Devenu "un complet inconnu", le nom même de Sade avait été "gratté sur l'arbre généalogique". "Toute leur vie, nos parents se sont battus pour faire connaître Sade, contre les préjugés, contre les mensonges et pour la vérité (...) Ils ont donné mission à leur cinq enfants de continuer ce combat pour la connaissance", poursuit Thibault de Sade à l'origine de la vente.
Parmi les pièces proposées figure le fauteuil du marquis de Sade (entre 40.000 et 50.000 euros). C'est dans ce fauteuil, en partie d'époque Louis XIII, que Sade écrivit la plupart de ses textes (y compris quand il fut enfermé à Vincennes, la Bastille ou Charenton).
Un tableau, attribué à Jean-Marc Nattier et représentant le père du marquis est estimé entre 30.000 et 40.000 euros. Comme son fauteuil, ce tableau accompagna Sade de cachot en cachot.
Six pièces de théâtre dont cinq qui ne furent jamais jouées sont mises à l'encan. "Le boudoir ou le mari crédule", courte pièce saisie par la police après sa rédaction en 1783 à la prison de Vincennes, "Le Capricieux", comédie en cinq actes et en vers, et "L'égarement de l'infortune", drame en trois actes écrit en 1781 alors qu'il était emprisonné à Vincennes, sont estimées entre 30.000 et 40.000 euros.
Près de 30 ans derrière les barreaux
Sans doute l'une des dernières pièces écrites par Sade en 1807, quand il était enfermé à Charenton, "Franchise et trahison", pièce en trois actes et en prose, est estimée entre 40.000 et 50.000 euros.
Ecrite en 1791, la seule pièce de Sade acceptée par la Comédie française, "Le mysanthrope (sic) par amour", une comédie en cinq actes, est quant à elle estimée entre 15.000 et 18.000 euros.
La seule fable connue écrite par le divin marquis est également proposée à la vente. Probablement écrite durant son emprisonnement à la Bastille ce conte de quatre pages est estimé entre 10.000 et 15.000 euros.
Sur sa liste de course, "un coussin pour le croupion"
Parmi les curiosités, on trouve un bronze du crâne de Sade (4.000/5.000 euros) ou encore une liste manuscrite des courses demandées par Sade de sa prison du donjon de Vincennes.
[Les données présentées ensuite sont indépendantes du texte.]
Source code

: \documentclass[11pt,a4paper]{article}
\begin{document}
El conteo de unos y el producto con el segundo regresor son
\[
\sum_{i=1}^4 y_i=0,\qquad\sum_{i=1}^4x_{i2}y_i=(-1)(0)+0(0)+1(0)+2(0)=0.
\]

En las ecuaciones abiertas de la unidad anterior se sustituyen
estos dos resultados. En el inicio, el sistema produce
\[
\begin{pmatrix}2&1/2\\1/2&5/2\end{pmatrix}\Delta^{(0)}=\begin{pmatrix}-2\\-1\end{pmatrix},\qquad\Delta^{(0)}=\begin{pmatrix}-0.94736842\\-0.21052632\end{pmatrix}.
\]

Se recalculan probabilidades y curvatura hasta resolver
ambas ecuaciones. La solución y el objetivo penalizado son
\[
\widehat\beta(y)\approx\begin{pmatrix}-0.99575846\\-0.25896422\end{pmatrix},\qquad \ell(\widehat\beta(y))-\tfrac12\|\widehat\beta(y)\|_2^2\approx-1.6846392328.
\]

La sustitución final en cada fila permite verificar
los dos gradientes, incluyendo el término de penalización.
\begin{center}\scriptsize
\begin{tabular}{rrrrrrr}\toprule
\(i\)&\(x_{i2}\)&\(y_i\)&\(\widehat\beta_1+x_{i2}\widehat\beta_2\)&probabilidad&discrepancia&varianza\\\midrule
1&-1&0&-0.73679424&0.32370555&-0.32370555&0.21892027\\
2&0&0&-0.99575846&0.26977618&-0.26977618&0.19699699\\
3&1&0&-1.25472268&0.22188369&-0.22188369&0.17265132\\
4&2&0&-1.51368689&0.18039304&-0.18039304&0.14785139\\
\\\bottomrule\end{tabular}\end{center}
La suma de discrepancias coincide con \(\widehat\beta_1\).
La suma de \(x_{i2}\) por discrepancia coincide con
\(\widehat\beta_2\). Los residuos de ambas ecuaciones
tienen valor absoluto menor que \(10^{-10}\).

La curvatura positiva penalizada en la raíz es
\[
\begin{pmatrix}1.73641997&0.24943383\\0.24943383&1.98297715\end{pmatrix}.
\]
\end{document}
Sade demande des livres, un cahier de 600 pages, "un coussin pour le croupion", "des grandes bougies de nuit" (3.000/4.000 euros). Sade (1740-1814) a passé au total près de 30 ans de sa vie derrière les barreaux.
Son oeuvre a été occultée durant tout le XIXe siècle et ce n'est qu'au milieu du XXe siècle que l'éditeur Jean-Jacques Pauvert édita les textes de Sade malgré la censure. Sade a été édité dans la prestigieuse collection de la Pléiade en 1990.